I shall not go through all of the problems the hon. member has had along the way to this point, but he has never given up. He fought the bill through the House and he earned the respect and the support of members of the House. He fought the bill in the other place and he has brought it back to the House with the support of the departments.
I want to share with the House some of the things that other people are saying about the member. This is a quote from an article which appeared on December 17 in the National Post :
Bank mergers were squelched last summer because of concerns over how the super-banks would treat customers. So why would Ottawa want to make it easier for the banks to sell Canadians services they don't want? Mr. Gallaway's bill should pass as is.
The competition commissioner stated:
I don't see how negative optioning could ever be pro-competitive. The basic, underlying concept of a competitive market is that consumers have a choice and exercise that choice, and they exercise it knowingly. If you have a negative option, you don't even know this has happened. You never get a choice.
That is taken from testimony before the Standing Committee on Industry in November and it comes from Konrad von Finckenstein, the Commissioner of the Competition Bureau of Canada.
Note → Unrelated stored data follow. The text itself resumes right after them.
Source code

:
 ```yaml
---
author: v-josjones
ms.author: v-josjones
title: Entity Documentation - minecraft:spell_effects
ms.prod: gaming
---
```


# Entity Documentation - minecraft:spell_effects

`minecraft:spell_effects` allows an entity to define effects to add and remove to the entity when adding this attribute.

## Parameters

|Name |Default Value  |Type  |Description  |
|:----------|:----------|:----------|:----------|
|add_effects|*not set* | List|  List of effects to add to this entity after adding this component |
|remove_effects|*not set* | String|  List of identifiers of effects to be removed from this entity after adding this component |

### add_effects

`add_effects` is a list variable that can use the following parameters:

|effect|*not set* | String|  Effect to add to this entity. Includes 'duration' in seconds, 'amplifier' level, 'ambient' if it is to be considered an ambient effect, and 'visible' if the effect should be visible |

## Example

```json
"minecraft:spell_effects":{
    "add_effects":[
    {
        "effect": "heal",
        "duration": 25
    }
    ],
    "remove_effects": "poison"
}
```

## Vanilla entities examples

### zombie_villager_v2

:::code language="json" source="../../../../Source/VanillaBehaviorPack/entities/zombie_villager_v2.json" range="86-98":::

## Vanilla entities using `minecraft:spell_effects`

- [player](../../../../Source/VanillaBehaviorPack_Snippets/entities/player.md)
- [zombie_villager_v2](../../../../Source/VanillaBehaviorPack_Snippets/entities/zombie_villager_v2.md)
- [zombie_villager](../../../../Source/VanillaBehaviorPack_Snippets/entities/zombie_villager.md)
The commissioner is recognizing on behalf of Canadians the problem that exists, the problem that the member is trying to solve.
Let us continue with the testimony before the committee:
The Bureau feels that negative option marketing cannot be seen as a competitive technique that would be good for consumers. The Bureau believes that consumers should have the opportunity to make an informed choice when buying new services. We have never had and we do not yet have any objection to Mr. Gallaway's bill, which would apply to banks, the cable industry and broadcasting.
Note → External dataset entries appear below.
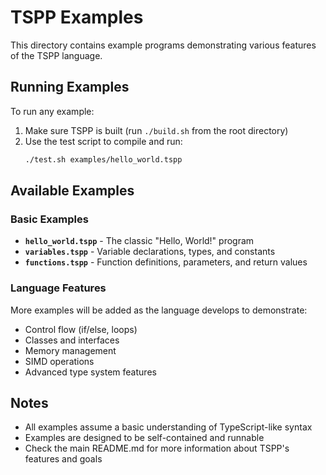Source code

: # TSPP Examples

This directory contains example programs demonstrating various features of the TSPP language.

## Running Examples

To run any example:

1. Make sure TSPP is built (run `./build.sh` from the root directory)
2. Use the test script to compile and run:
   ```bash
   ./test.sh examples/hello_world.tspp
   ```

## Available Examples

### Basic Examples

- **`hello_world.tspp`** - The classic "Hello, World!" program
- **`variables.tspp`** - Variable declarations, types, and constants
- **`functions.tspp`** - Function definitions, parameters, and return values

### Language Features

More examples will be added as the language develops to demonstrate:

- Control flow (if/else, loops)
- Classes and interfaces
- Memory management
- SIMD operations
- Advanced type system features

## Notes

- All examples assume a basic understanding of TypeScript-like syntax
- Examples are designed to be self-contained and runnable
- Check the main README.md for more information about TSPP's features and goals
That statement was made by Johanne D'Auray, the Deputy Commissioner of the Competition Bureau of Canada, in testimony before the Standing Committee on Industry on February 17 of this year.
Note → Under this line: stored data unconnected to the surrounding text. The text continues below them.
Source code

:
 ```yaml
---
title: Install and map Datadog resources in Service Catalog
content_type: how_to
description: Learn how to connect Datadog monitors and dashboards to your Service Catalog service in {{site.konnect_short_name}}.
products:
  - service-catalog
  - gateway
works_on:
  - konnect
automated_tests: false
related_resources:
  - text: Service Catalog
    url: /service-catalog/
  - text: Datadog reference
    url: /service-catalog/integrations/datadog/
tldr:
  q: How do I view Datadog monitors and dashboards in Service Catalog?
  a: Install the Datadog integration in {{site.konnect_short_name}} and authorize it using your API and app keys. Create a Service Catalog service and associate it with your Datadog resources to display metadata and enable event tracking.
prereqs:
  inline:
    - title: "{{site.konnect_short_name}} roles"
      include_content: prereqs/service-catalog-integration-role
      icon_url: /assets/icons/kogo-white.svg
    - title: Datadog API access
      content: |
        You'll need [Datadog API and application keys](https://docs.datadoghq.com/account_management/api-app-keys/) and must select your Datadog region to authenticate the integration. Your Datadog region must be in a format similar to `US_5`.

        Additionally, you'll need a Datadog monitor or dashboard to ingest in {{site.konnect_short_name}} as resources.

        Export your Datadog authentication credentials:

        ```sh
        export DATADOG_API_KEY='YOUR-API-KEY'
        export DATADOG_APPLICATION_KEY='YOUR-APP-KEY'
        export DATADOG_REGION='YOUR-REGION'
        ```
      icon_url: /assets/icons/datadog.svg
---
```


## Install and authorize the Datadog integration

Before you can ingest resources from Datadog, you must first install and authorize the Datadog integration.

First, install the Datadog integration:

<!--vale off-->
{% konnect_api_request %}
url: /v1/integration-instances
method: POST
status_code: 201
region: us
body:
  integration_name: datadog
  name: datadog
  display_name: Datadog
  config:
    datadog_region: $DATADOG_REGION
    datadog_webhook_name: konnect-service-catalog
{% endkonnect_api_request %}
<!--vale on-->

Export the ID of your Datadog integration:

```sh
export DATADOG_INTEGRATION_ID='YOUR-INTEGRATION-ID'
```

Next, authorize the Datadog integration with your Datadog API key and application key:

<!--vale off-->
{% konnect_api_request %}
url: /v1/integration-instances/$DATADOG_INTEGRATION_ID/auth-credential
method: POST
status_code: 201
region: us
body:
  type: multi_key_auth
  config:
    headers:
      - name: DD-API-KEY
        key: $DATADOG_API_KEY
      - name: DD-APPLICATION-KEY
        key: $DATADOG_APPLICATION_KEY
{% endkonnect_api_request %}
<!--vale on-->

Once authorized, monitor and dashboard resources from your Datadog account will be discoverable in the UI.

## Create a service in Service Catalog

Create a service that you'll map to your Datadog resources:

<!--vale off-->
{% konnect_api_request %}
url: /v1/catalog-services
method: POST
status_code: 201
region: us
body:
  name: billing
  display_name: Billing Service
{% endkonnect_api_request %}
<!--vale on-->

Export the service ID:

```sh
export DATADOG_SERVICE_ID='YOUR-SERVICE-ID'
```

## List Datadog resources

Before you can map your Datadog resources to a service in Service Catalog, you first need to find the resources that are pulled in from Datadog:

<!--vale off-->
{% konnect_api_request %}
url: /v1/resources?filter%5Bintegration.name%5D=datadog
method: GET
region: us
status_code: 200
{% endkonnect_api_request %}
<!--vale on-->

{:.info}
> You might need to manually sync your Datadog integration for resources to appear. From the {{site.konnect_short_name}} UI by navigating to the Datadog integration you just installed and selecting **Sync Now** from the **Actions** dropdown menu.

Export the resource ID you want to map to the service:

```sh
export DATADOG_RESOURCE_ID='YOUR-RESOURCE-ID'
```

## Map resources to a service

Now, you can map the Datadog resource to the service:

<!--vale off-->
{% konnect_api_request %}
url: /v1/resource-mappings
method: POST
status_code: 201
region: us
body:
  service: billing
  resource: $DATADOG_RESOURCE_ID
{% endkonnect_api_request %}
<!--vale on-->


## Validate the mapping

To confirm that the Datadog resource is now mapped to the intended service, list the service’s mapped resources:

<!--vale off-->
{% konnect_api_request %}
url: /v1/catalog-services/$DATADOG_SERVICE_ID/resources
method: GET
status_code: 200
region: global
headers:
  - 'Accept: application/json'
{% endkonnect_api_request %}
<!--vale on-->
What does the consumers' association have to say? In testimony in December 1999 the Consumers' Association of Canada said that it believed support for Bill C-276 is a vote to restore to Canadian consumers the right to choose. That came from Mrs. Gail Lacombe, the president and chief executive officer of the Consumers' Association of Canada.
It is that right, the right to choose the services that we want, the right to choose the things that we will purchase, that is embodied in the bill. It is sad in a way that we even have to have this sort of legislation. It is sad that we would ever question a person's right to make an informed choice about the kind of purchases they will make and their right to know what kind of charges will be imposed upon them before they agree to it. It is astounding in a way.
It is interesting, but I do not think that some of the negative option marketing has been a stunning success. Representatives of Rogers Cable indicated that before the committee. In their testimony they indicated that they would never again do it because they have had such a negative reaction from consumers.
It is astounding to me that in the past we have never had protection to prevent companies, particularly companies that had monthly billing practices, from altering the amount of money we were being charged without our ever knowing what it was for unless we took the time to look at it. They did not ask us as to whether we wanted to purchase those new services or not.
This bill represents the kind of work all of us like to see done in the House. It started with a member having a concern brought to his attention by people who lived in his riding. He came back and met with other members from all sides of the House. This bill has had support from all sides because they shared the concern. He worked diligently to produce a piece of legislation that would provide the protection that consumers were requesting.
Madam Speaker, perhaps you could give me a bit of advice. I understand there is a desire for the mover of the bill to have the right of reply.